WORLD NEWSPOLITICS
Ignacio Ortiz writes in the Spanish newspaper La Provincia: The U.S. administration has the opportunity to declare the Polisario Front a terrorist organization
Ignacio Ortiz writes in the Spanish newspaper La Provincia: The U.S. administration has the opportunity to declare the Polisario Front a terrorist organization

By: Ignacio Ortiz
The U.S. administration has a unique opportunity: to declare the Polisario Front a terrorist organization, not only because of its alliances with Iran or Hezbollah but also because of the crimes it has committed against the citizens of a country that has always been a key ally, such as Spain.
Recent international calls to list the Polisario Front as a terrorist organization in the United States should not be seen as merely a procedural or symbolic gesture. Rather, they should be regarded as a moral obligation — which unfortunately cannot begin by making the grave mistake of ignoring the front’s bloody past against Spanish citizens, but instead by confronting it with firmness and clarity.
A bloody decade of silence and neglect
Between the 1970s and 1980s, during what is known as the “black decade,” the Polisario Front carried out about 300 documented attacks against workers of the Fosbucraa company and a group of Spanish fishermen from the Canary Islands, Andalusia, Galicia, and the Basque Country, according to the Canary Association of Terrorism Victims (ACAVITE).
These crimes reveal a clear historical record of terrorism that the United States cannot overlook when considering the inclusion of the Polisario Front on its terrorist organizations list. In other words, this classification cannot be understood without taking into account — indeed, placing as a principal basis — these crimes that marked that dark decade.
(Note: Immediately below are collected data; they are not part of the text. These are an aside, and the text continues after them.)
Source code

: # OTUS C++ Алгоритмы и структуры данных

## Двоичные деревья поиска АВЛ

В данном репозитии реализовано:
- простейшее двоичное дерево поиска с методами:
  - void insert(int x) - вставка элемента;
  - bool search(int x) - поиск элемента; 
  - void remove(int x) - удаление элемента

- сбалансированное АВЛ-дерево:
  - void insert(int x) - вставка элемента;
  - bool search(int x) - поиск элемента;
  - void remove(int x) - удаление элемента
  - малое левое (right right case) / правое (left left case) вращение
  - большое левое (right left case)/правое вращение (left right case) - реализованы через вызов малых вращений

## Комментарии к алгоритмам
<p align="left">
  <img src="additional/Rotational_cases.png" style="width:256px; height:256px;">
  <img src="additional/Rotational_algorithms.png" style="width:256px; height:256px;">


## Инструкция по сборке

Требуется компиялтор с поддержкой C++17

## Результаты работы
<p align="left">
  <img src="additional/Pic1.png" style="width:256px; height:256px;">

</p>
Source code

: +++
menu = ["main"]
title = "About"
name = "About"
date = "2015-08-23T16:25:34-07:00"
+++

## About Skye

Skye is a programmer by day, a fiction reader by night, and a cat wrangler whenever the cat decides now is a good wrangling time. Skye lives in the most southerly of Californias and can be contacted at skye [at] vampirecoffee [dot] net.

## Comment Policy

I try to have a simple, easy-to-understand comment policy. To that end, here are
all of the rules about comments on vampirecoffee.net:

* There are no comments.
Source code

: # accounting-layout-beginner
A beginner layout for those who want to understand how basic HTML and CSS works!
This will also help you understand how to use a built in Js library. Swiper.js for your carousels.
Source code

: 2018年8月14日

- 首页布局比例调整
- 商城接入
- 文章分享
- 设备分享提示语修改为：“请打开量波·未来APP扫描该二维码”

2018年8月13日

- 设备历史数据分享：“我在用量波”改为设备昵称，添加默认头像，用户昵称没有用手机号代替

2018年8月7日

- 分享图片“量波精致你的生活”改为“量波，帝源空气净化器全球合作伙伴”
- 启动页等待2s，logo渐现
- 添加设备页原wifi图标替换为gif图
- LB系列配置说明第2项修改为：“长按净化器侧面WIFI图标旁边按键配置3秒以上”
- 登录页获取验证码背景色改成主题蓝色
The front’s leadership is responsible for the bloodshed
Ibrahim Ghali, the current leader of the front, who was then Minister of Defense, oversaw attacks such as the “Cruz del Mar” attack in 1978, where seven members of the Spanish crew were executed, as well as the hijacking of the ship “Mencey de Abona” in 1980, whose captain, Domingo Quintana, was found hanged with a Polisario flag draped over his body.
These are just a few examples from a long series of assaults, which suffered near-total political and media neglect, especially in the Canary Islands. However, these facts, documented in Spanish judicial records and preserved in extensive media archives, confirm that the front acted as a terrorist militia for decades — long before its relations with Iran or jihadist groups in the Sahel became a primary reason for its listing.
Suspicious ties and renewed threats
While U.S. Senator Joe Wilson continues to push a bill classifying the Polisario as a terrorist organization, and the Hudson Institute — one of the foremost American think tanks on national security and foreign policy — issues warnings about the front’s links to terrorism, the calls for its designation rest on several points:
•Links to Iran and Hezbollah: According to a report published by The Washington Post last April, hundreds of Polisario fighters were trained by Iranians and fought in Syria until the fall of the Assad regime. Morocco severed relations with Iran in 2018 due to its alleged logistical support to the front.
•Arms smuggling to the Sahel region: The Hudson Institute accuses the Polisario, in a recent detailed report, of supplying weapons to jihadist groups, receiving support from the Iranian Revolutionary Guard Corps (IRGC), and maintaining ties with extremist groups threatening U.S. interests in the region.
•Recent direct threats: In January 2025, the front issued a direct threat to Mauritania via one of its prominent leaders, Bachir Mustafa Sayed, due to Mauritania’s cooperation with Morocco — reflecting that the Polisario’s approach still relies on intimidation.
Bachir Mustafa Sayed had glorified terrorism in a speech in 2024, using hostile and inciting rhetoric, calling on Sahrawis to carry out violent actions against Moroccan interests in the Sahara. Among his statements:
“Let each person convince three others, and they go out to carry out operations. Every militant must detonate three or four bombs in Laayoune, Dakhla, or Boujdour each night.”
For forgotten historical justice
Classifying the Polisario as a terrorist organization should be viewed as an act of transnational justice. Including the crimes committed against Spaniards — for which the front has never been held accountable — would strengthen the credibility of the decision and provide a form of historical redress long neglected in Spain.
It is essential to revive the memory of these tragedies and to dismantle the false narratives that have helped erase them for decades. The Polisario was never a romantic liberation movement as often portrayed but a militarized structure that legitimized violence against civilians, long before jihadism emerged in the Sahel region.
Today, the U.S. administration has a rare opportunity: to classify the Polisario among terrorist organizations, not only for its suspicious alliances with Iran and Hezbollah but also for the crimes it committed against citizens of a friendly and partner country such as Spain.
The memory of those who perished in the cold waters of the Atlantic or in the Fosbucraa mines calls for this historical correction.
Honoring the victims begins with this step.